Polling a Store (Store-And-Forward)

You don’t want to do this if you can avoid it. But you can’t always avoid it. Sometimes you will want to sit alongside an existing system that collects data in a database and analyze it with StreamInsight temporal operators or correlate it with other real-time events. Sometimes the architecture and nature of the systems involved really require this. Standards like WITSML and PRODML come to mind what mentioning this. You will want to balance the amount of polling that you do with your latency requirements and you’ll have to keep in mind that there will be latency involved. As with other data, you want to only get the least amount of data so your source will need to have some way for you to select all since last poll. It’s actually the easiest to do but the least desirable from a StreamInsight perspective. SQL Server Service Broker is one area that may make some of this a little better from a Sql Server perspective and one that, honestly, I need to really spend some time looking at.

Reference Data

Your reference data is going to come from some sort of durable store like Sql Server, Oracle or web services.
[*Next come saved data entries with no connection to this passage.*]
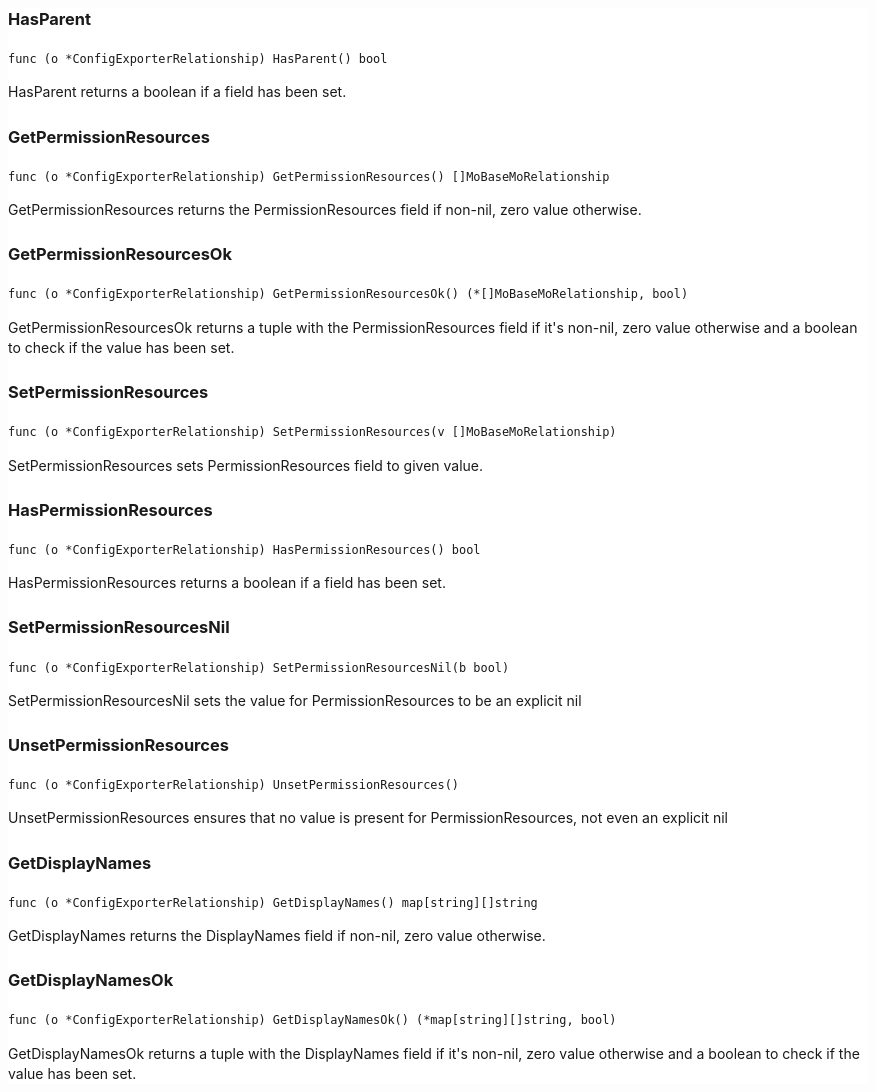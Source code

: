 ### HasParent

`func (o *ConfigExporterRelationship) HasParent() bool`

HasParent returns a boolean if a field has been set.

### GetPermissionResources

`func (o *ConfigExporterRelationship) GetPermissionResources() []MoBaseMoRelationship`

GetPermissionResources returns the PermissionResources field if non-nil, zero value otherwise.

### GetPermissionResourcesOk

`func (o *ConfigExporterRelationship) GetPermissionResourcesOk() (*[]MoBaseMoRelationship, bool)`

GetPermissionResourcesOk returns a tuple with the PermissionResources field if it's non-nil, zero value otherwise
and a boolean to check if the value has been set.

### SetPermissionResources

`func (o *ConfigExporterRelationship) SetPermissionResources(v []MoBaseMoRelationship)`

SetPermissionResources sets PermissionResources field to given value.

### HasPermissionResources

`func (o *ConfigExporterRelationship) HasPermissionResources() bool`

HasPermissionResources returns a boolean if a field has been set.

### SetPermissionResourcesNil

`func (o *ConfigExporterRelationship) SetPermissionResourcesNil(b bool)`

 SetPermissionResourcesNil sets the value for PermissionResources to be an explicit nil

### UnsetPermissionResources
`func (o *ConfigExporterRelationship) UnsetPermissionResources()`

UnsetPermissionResources ensures that no value is present for PermissionResources, not even an explicit nil
### GetDisplayNames

`func (o *ConfigExporterRelationship) GetDisplayNames() map[string][]string`

GetDisplayNames returns the DisplayNames field if non-nil, zero value otherwise.

### GetDisplayNamesOk

`func (o *ConfigExporterRelationship) GetDisplayNamesOk() (*map[string][]string, bool)`

GetDisplayNamesOk returns a tuple with the DisplayNames field if it's non-nil, zero value otherwise
and a boolean to check if the value has been set.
This is the metadata that you use in your queries but that doesn’t change very often. You’ll want to set this up as a poll but with a very long interval. Exactly how long will vary based on your use cases … every few minutes or every hour or even longer. Depending on the amount of data that you have, you may also want to look at only getting changes since last poll … again, minimizing the amount of data being pulled across the wire is always a Very Good Thing™. The pattern for reference data is pretty well defined and hasn’t changed at all … I still refer folks to Mark Simms’ post of 2 years ago. With StreamInsight 2.1, some things have changed with importing CTIs (which I will look at again later) but the end result is still the same.

So … hopefully I’ve fleshed out and clarified that mysterious step 2. In the end, it really depends on how you can get to the data that you want to analyze. The aggregation with push is what I try to lean towards … it’s relatively low latency and gives you a lot of bang for the buck. In the real world, you don’t want to be writing adapters for every device under the sun, especially when you can connect with OPC or OSISoft PI and leverage the extensive connectivity that you’ll have with these established platforms.